The Wolverines and Red Raiders players both had praise for one another. “We think Michigan is probably the best team we played all year, up there with Duke and teams in the Big 12, Kansas, Kansas State,” said Tech guard Matt Mooney. “We heard it’s the number one and number two defenses going at it. So they got a really good mix of guys, length, athleticism, size. So they’re a really good team and well-balanced.

“They’re a great team,” said Ignas Brazdeikis. “I feel like they do well converting their defense to offense and that’s definitely a strength for them. They’ve got a lot of different threats on the offensive end, it’s definitely going to be a great matchup for us to defend and play our game.

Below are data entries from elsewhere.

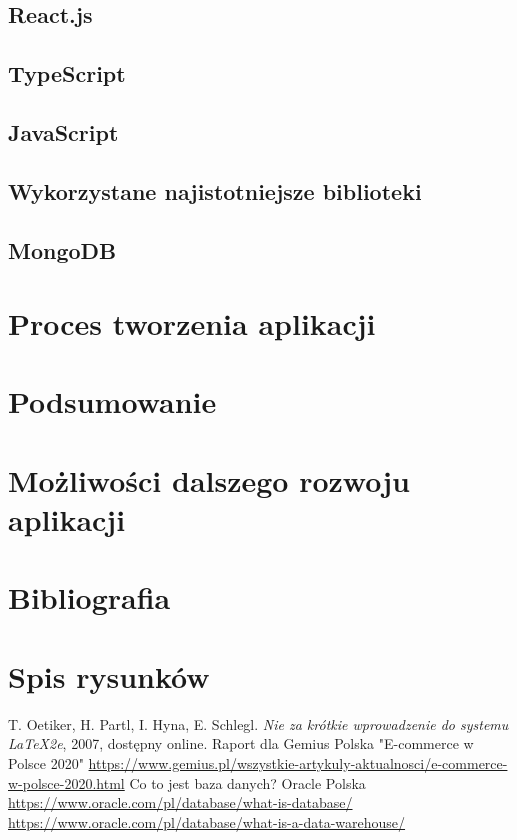 \documentclass[12pt]{article}
\begin{document}
\begin{sloppypar}
{{}
\subsection{React.js}
{

}
\subsection{TypeScript}
{

}
\subsection{JavaScript}
{

}
\subsection{Wykorzystane najistotniejsze biblioteki}
{

}
\subsection{MongoDB}
{

}
}

\section{Proces tworzenia aplikacji}
{

}

\section{Podsumowanie}
{

}

\section{Możliwości dalszego rozwoju aplikacji}
{

}

\section{Bibliografia}
{

}

\section{Spis rysunków}
{

}

\begin{thebibliography}{0}
   T. Oetiker, H. Partl, I. Hyna, E. Schlegl.
    \textsl{Nie za krótkie wprowadzenie do systemu \LaTeX2e}, 2007, dostępny
    online.
   Raport dla Gemius Polska "E-commerce w Polsce 2020"
    \url{https://www.gemius.pl/wszystkie-artykuly-aktualnosci/e-commerce-w-polsce-2020.html}
   Co to jest baza danych? Oracle Polska
    \url{https://www.oracle.com/pl/database/what-is-database/}
   \url{https://www.oracle.com/pl/database/what-is-a-data-warehouse/}
\end{thebibliography}

\end{sloppypar}
\end{document}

Michigan and Texas Tech are mirror images in their defense-first approach led by coaches that are both very regimented in their methods. Both teams are also coming in relatively hot. The Red Raiders have won 11 of their last 12, Michigan has won eight of its last 11 with those three losses coming to Michigan State.

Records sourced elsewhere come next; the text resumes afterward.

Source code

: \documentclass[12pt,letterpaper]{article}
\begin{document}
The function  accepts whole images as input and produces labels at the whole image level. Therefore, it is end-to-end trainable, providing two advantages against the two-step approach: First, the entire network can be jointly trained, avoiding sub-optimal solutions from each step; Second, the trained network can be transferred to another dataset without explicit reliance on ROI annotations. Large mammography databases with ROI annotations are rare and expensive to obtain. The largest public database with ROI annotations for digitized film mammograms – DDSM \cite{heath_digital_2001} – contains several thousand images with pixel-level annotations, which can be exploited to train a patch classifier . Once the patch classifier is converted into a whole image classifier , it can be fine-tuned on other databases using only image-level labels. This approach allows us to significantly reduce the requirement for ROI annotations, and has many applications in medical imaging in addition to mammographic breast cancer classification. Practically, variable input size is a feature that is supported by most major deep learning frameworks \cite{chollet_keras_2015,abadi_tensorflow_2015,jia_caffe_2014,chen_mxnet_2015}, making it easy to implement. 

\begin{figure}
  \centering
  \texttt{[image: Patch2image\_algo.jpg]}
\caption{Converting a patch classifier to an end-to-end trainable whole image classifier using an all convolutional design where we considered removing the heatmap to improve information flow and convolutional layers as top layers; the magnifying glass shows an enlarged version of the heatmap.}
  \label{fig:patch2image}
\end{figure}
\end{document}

“When I think of Michigan, I think of discipline,” said Beard. “They don’t beat themselves, they are a low turnover team. I think they have the fewest of anybody this year, 9 a game. That means you’re not beating yourself.”

The Wolverines will need that discipline, as well as some three-point shooting if they are to have a chance Thursday night of advancing to the Elite Eight. As a team, Michigan will need to lean on its offense outshining Texas Tech’s, and that responsibility will fall on Charles Matthews. The Wolverines best on-ball defender has to slow down Jarrett Culver, a potential NBA lottery pick who leads the Red Raiders in points, assists, and rebounds. If Michigan can slow down Culver, it will have a good shot at returning to the West Regional Final to face either Gonzaga or Florida State.

“I think we just have to keep playing the way we are,” said Jon Teske. “Defensively, we know we can hold opponents and limit their shots. Offensively, as long as we’re knocking down shots and taking care of the ball, we’re tough to beat.”

It would be remiss to not point out the uncanny similarities to Michigan’s current situation when compared to one year ago. Michigan entered its 2018 Sweet 16 game in Los Angeles going against 7 seed Texas A&M. The Aggies came in with a strong defense that Michigan obliterated by knocking down 14 three-pointers on the way to a 99-72 win. Expecting a similar scoreline Thursday would be foolish, but Michigan has shown its offense can catch fire over the past few games. Much like last year, there will likely be a strong Michigan presence in the crowd too. Beilein commented on the similarities of the Sweet 16 scenarios.

“We knew we were coming out here and when I heard the news who we were playing and it was Texas Tech instead of Texas A&M, but the other two same teams. I said whatever we did, let’s do the same thing. So it is unusual to go to the west coast at a similar site two years in a row, but we don’t travel well. We don’t need to travel well because we have so many alums in California. We took over the Staples Center and I’m sure there will be a lot of alums there tomorrow.”

Thursday’s game won’t be a gimme by any means for Michigan, but if the Wolverines continue to show the form they did in Des Moines against Texas Tech, they very well could keep on dancing into the weekend.